__INSTRUCTIONS FOR THE TASK__. Records follow. Copy every line with "Request".

__SUPPLIED RECORDS__.
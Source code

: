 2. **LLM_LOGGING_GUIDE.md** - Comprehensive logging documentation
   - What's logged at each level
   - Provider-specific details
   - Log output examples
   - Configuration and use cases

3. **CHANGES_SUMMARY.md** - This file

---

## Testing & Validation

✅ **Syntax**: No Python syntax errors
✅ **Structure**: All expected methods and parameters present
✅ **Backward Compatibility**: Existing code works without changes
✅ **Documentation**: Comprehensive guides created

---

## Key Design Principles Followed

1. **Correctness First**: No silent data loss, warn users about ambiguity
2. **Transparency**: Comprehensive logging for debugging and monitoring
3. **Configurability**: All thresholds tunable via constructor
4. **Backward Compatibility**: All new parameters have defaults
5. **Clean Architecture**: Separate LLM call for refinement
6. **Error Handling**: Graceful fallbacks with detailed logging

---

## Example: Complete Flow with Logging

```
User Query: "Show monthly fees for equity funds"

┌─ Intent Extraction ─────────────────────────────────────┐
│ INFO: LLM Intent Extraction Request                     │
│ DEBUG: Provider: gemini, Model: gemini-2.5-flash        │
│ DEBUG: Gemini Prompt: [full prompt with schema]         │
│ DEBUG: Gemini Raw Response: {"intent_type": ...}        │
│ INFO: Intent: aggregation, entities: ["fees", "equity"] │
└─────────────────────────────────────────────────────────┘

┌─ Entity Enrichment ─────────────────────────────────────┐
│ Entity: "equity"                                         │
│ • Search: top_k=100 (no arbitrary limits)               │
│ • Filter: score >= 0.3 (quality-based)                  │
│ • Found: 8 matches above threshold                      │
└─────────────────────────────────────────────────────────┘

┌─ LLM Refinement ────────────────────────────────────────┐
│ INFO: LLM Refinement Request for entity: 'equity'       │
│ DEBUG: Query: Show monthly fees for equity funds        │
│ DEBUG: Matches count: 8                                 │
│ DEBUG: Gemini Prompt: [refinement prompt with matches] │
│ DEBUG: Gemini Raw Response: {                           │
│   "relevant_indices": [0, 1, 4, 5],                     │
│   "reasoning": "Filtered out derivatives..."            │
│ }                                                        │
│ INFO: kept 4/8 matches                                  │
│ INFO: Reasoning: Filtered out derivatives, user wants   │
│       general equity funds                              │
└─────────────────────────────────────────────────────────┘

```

__RESPONSE TO THE EXERCISE__.
│ INFO: LLM Intent Extraction Request                     │
│ INFO: LLM Refinement Request for entity: 'equity'       │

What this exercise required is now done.